Source material:
------------------------
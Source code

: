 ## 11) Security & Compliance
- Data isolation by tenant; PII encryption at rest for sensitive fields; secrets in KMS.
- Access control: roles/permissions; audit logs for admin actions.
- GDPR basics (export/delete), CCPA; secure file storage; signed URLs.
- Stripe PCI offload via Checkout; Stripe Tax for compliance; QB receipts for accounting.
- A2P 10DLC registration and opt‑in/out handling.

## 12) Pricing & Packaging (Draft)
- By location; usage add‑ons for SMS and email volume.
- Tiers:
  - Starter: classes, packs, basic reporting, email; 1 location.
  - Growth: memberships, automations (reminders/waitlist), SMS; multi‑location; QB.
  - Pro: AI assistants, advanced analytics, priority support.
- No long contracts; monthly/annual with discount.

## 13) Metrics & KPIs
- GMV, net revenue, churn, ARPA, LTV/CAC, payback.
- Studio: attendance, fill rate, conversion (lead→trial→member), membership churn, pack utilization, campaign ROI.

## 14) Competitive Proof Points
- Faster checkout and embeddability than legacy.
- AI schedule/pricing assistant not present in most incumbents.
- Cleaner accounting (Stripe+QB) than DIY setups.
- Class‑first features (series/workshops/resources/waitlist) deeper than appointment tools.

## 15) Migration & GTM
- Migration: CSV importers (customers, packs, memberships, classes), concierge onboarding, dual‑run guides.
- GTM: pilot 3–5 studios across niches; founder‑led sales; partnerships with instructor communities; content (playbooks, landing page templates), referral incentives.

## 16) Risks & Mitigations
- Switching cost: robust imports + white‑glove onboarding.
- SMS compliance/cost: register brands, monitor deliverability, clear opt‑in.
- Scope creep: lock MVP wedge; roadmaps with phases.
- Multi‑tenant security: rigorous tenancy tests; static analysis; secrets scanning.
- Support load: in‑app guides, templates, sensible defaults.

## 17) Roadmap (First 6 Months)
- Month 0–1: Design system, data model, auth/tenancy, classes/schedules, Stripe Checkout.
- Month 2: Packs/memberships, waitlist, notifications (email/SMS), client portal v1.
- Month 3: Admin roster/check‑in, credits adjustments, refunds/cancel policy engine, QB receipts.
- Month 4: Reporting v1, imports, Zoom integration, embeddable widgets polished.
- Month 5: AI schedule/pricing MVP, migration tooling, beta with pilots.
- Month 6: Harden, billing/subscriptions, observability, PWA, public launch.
------------------------
Go to the line with "- By location;" in the entries above and repeat every line from there through the line with "- Faster checkout", exactly and with no other text.

Task output:
- By location; usage add‑ons for SMS and email volume.
- Tiers:
  - Starter: classes, packs, basic reporting, email; 1 location.
  - Growth: memberships, automations (reminders/waitlist), SMS; multi‑location; QB.
  - Pro: AI assistants, advanced analytics, priority support.
- No long contracts; monthly/annual with discount.

## 13) Metrics & KPIs
- GMV, net revenue, churn, ARPA, LTV/CAC, payback.
- Studio: attendance, fill rate, conversion (lead→trial→member), membership churn, pack utilization, campaign ROI.

## 14) Competitive Proof Points
- Faster checkout and embeddability than legacy.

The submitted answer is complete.